### WORK REQUEST
Report how many lines in the records below contain the word "July". Give only the number.

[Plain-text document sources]
=== Begin Enclosure ===

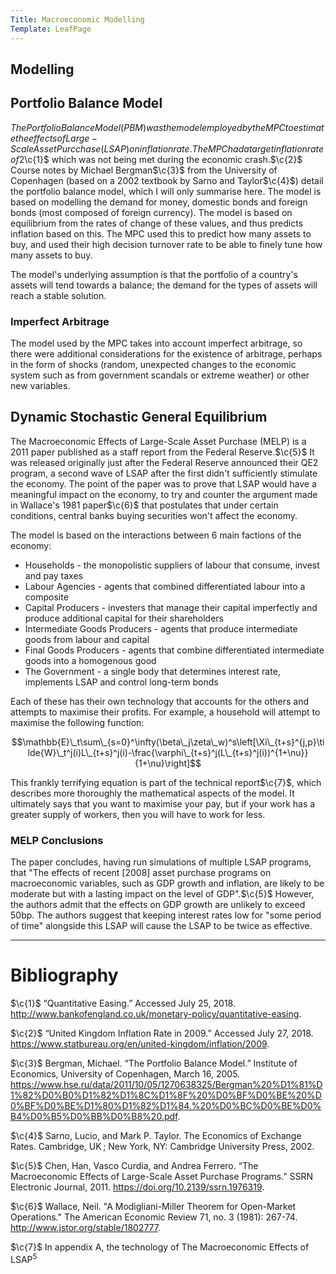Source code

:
 ```yaml
---
Title: Macroeconomic Modelling
Template: LeafPage
---
```


## Modelling

## Portfolio Balance Model
$\newcommand{\c}[1]{^{[#1]}}\newcommand{\C}[2]{^{[#1\text{, p.#2}]}}\newcommand{\Ci}[2]{^{[#1\text{, #2}]}}
The Portfolio Balance Model (PBM) was the model employed by the MPC to estimate the effects of Large-Scale Asset Purcchase (LSAP) on inflation rate. The MPC had a target inflation rate of 2%$\c{1}$ which was not being met during the economic crash.$\c{2}$ Course notes by Michael Bergman$\c{3}$ from the University of Copenhagen (based on a 2002 textbook by Sarno and Taylor$\c{4}$) detail the portfolio balance model, which I will only summarise here. The model is based on modelling the demand for money, domestic bonds and foreign bonds (most composed of foreign currency). The model is based on equilibrium from the rates of change of these values, and thus predicts inflation based on this. The MPC used this to predict how many assets to buy, and used their high decision turnover rate to be able to finely tune how many assets to buy.

The model's underlying assumption is that the portfolio of a country's assets will tend towards a balance; the demand for the types of assets will reach a stable solution.

### Imperfect Arbitrage

The model used by the MPC takes into account imperfect arbitrage, so there were additional considerations for the existence of arbitrage, perhaps in the form of shocks (random, unexpected changes to the economic system such as from government scandals or extreme weather) or other new variables.

## Dynamic Stochastic General Equilibrium

The Macroeconomic Effects of Large-Scale Asset Purchase (MELP) is a 2011 paper published as a staff report from the Federal Reserve.$\c{5}$ It was released originally just after the Federal Reserve announced their QE2 program, a second wave of LSAP after the first didn't sufficiently stimulate the economy. The point of the paper was to prove that LSAP would have a meaningful impact on the economy, to try and counter the argument made in Wallace's 1981 paper$\c{6}$ that postulates that under certain conditions, central banks buying securities won't affect the economy.

The model is based on the interactions between 6 main factions of the economy:
* Households - the monopolistic suppliers of labour that consume, invest and pay taxes
* Labour Agencies - agents that combined differentiated labour into a composite
* Capital Producers - investers that manage their capital imperfectly and produce additional capital for their shareholders
* Intermediate Goods Producers - agents that produce intermediate goods from labour and capital
* Final Goods Producers - agents that combine differentiated intermediate goods into a homogenous good
* The Government - a single body that determines interest rate, implements LSAP and control long-term bonds

Each of these has their own technology that accounts for the others and attempts to maximise their profits. For example, a household will attempt to maximise the following function:

$$\mathbb{E}\_t\sum\_{s=0}^\infty(\beta\_j\zeta\_w)^s\left[\Xi\_{t+s}^{j,p}\tilde{W}\_t^j(i)L\_{t+s}^j(i)-\frac{\varphi\_{t+s}^j(L\_{t+s}^j(i))^{1+\nu}}{1+\nu}\right]$$

This frankly terrifying equation is part of the technical report$\c{7}$, which describes more thoroughly the mathematical aspects of the model. It ultimately says that you want to maximise your pay, but if your work has a greater supply of workers, then you will have to work for less.

### MELP Conclusions

The paper concludes, having run simulations of multiple LSAP programs, that "The effects of recent [2008] asset purchase programs on macroeconomic variables, such as GDP growth and inflation, are likely to be moderate but with a lasting impact on the level of GDP".$\c{5}$ However, the authors admit that the effects on GDP growth are unlikely to exceed 50bp. The authors suggest that keeping interest rates low for "some period of time" alongside this LSAP will cause the LSAP to be twice as effective.

---
# Bibliography

$\c{1}$ “Quantitative Easing.” Accessed July 25, 2018. http://www.bankofengland.co.uk/monetary-policy/quantitative-easing.

$\c{2}$ “United Kingdom Inflation Rate in 2009.” Accessed July 27, 2018. https://www.statbureau.org/en/united-kingdom/inflation/2009.

$\c{3}$ Bergman, Michael. “The Portfolio Balance Model.” Institute of Economics, University of Copenhagen, March 16, 2005. https://www.hse.ru/data/2011/10/05/1270638325/Bergman%20%D1%81%D1%82%D0%B0%D1%82%D1%8C%D1%8F%20%D0%BF%D0%BE%20%D0%BF%D0%BE%D1%80%D1%82%D1%84.%20%D0%BC%D0%BE%D0%B4%D0%B5%D0%BB%D0%B8%20.pdf.

$\c{4}$ Sarno, Lucio, and Mark P. Taylor. The Economics of Exchange Rates. Cambridge, UK ; New York, NY: Cambridge University Press, 2002.

$\c{5}$ Chen, Han, Vasco Curdia, and Andrea Ferrero. “The Macroeconomic Effects of Large-Scale Asset Purchase Programs.” SSRN Electronic Journal, 2011. https://doi.org/10.2139/ssrn.1976319.

$\c{6}$ Wallace, Neil. "A Modigliani-Miller Theorem for Open-Market Operations." The American Economic Review 71, no. 3 (1981): 267-74. http://www.jstor.org/stable/1802777.

$\c{7}$ In appendix A, the technology of The Macroeconomic Effects of LSAP$^5$

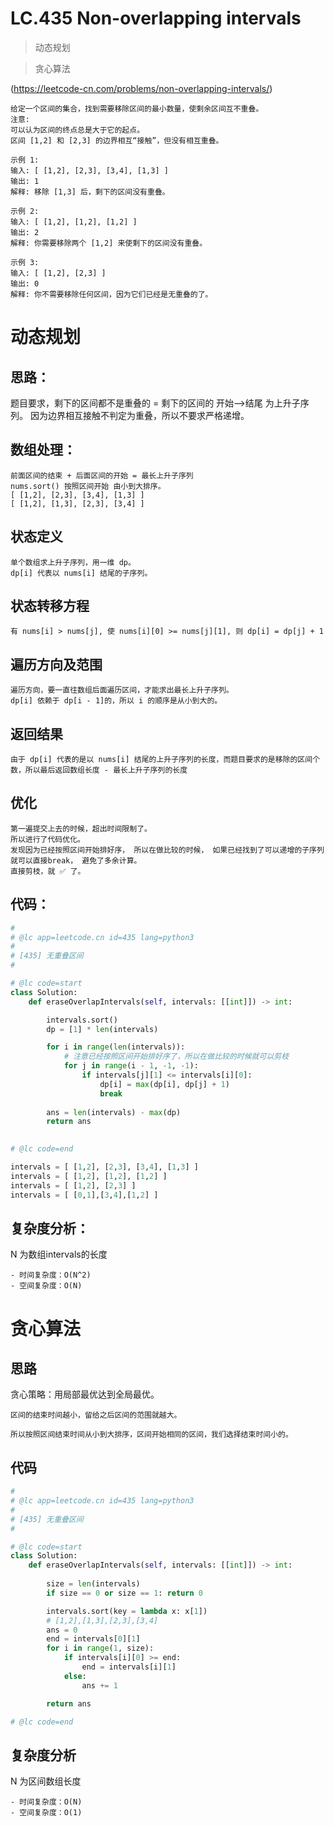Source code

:LC.435 Non-overlapping intervals
====

> 动态规划  

> 贪心算法

(https://leetcode-cn.com/problems/non-overlapping-intervals/)

    给定一个区间的集合，找到需要移除区间的最小数量，使剩余区间互不重叠。
    注意:
    可以认为区间的终点总是大于它的起点。
    区间 [1,2] 和 [2,3] 的边界相互“接触”，但没有相互重叠。

    示例 1:
    输入: [ [1,2], [2,3], [3,4], [1,3] ]
    输出: 1
    解释: 移除 [1,3] 后，剩下的区间没有重叠。

    示例 2:
    输入: [ [1,2], [1,2], [1,2] ]
    输出: 2
    解释: 你需要移除两个 [1,2] 来使剩下的区间没有重叠。

    示例 3:
    输入: [ [1,2], [2,3] ]
    输出: 0
    解释: 你不需要移除任何区间，因为它们已经是无重叠的了。

动态规划
====

## 思路：
题目要求，剩下的区间都不是重叠的 = 剩下的区间的 开始-->结尾 为上升子序列。
因为边界相互接触不判定为重叠，所以不要求严格递增。

## 数组处理：
    前面区间的结束 + 后面区间的开始 = 最长上升子序列
    nums.sort() 按照区间开始 由小到大排序。
    [ [1,2], [2,3], [3,4], [1,3] ]
    [ [1,2], [1,3], [2,3], [3,4] ]

## 状态定义
    单个数组求上升子序列，用一维 dp。
    dp[i] 代表以 nums[i] 结尾的子序列。

## 状态转移方程
    有 nums[i] > nums[j], 使 nums[i][0] >= nums[j][1], 则 dp[i] = dp[j] + 1

## 遍历方向及范围
    遍历方向，要一直往数组后面遍历区间，才能求出最长上升子序列。
    dp[i] 依赖于 dp[i - 1]的，所以 i 的顺序是从小到大的。

## 返回结果
    由于 dp[i] 代表的是以 nums[i] 结尾的上升子序列的长度，而题目要求的是移除的区间个数，所以最后返回数组长度 - 最长上升子序列的长度

## 优化
    第一遍提交上去的时候，超出时间限制了。
    所以进行了代码优化。
    发现因为已经按照区间开始排好序， 所以在做比较的时候， 如果已经找到了可以递增的子序列就可以直接break， 避免了多余计算。
    直接剪枝，就 ✅ 了。

## 代码：

```python
#
# @lc app=leetcode.cn id=435 lang=python3
#
# [435] 无重叠区间
#

# @lc code=start
class Solution:
    def eraseOverlapIntervals(self, intervals: [[int]]) -> int:

        intervals.sort()
        dp = [1] * len(intervals)

        for i in range(len(intervals)):
            # 注意已经按照区间开始排好序了，所以在做比较的时候就可以剪枝
            for j in range(i - 1, -1, -1):
                if intervals[j][1] <= intervals[i][0]:
                    dp[i] = max(dp[i], dp[j] + 1)
                    break
        
        ans = len(intervals) - max(dp)
        return ans
               

# @lc code=end

intervals = [ [1,2], [2,3], [3,4], [1,3] ]
intervals = [ [1,2], [1,2], [1,2] ]
intervals = [ [1,2], [2,3] ]
intervals = [ [0,1],[3,4],[1,2] ] 
```

## 复杂度分析：
N 为数组intervals的长度

    - 时间复杂度：O(N^2)
    - 空间复杂度：O(N)


贪心算法
====

## 思路

贪心策略：用局部最优达到全局最优。

    区间的结束时间越小，留给之后区间的范围就越大。
    
    所以按照区间结束时间从小到大排序，区间开始相同的区间，我们选择结束时间小的。

## 代码

```python
#
# @lc app=leetcode.cn id=435 lang=python3
#
# [435] 无重叠区间
#

# @lc code=start
class Solution:
    def eraseOverlapIntervals(self, intervals: [[int]]) -> int:
        
        size = len(intervals)
        if size == 0 or size == 1: return 0

        intervals.sort(key = lambda x: x[1])
        # [1,2],[1,3],[2,3],[3,4]
        ans = 0
        end = intervals[0][1]
        for i in range(1, size):
            if intervals[i][0] >= end:
                end = intervals[i][1]
            else:
                ans += 1

        return ans

# @lc code=end
```

## 复杂度分析
N 为区间数组长度

    - 时间复杂度：O(N)
    - 空间复杂度：O(1)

=== End Enclosure ===

### RESPONSE
2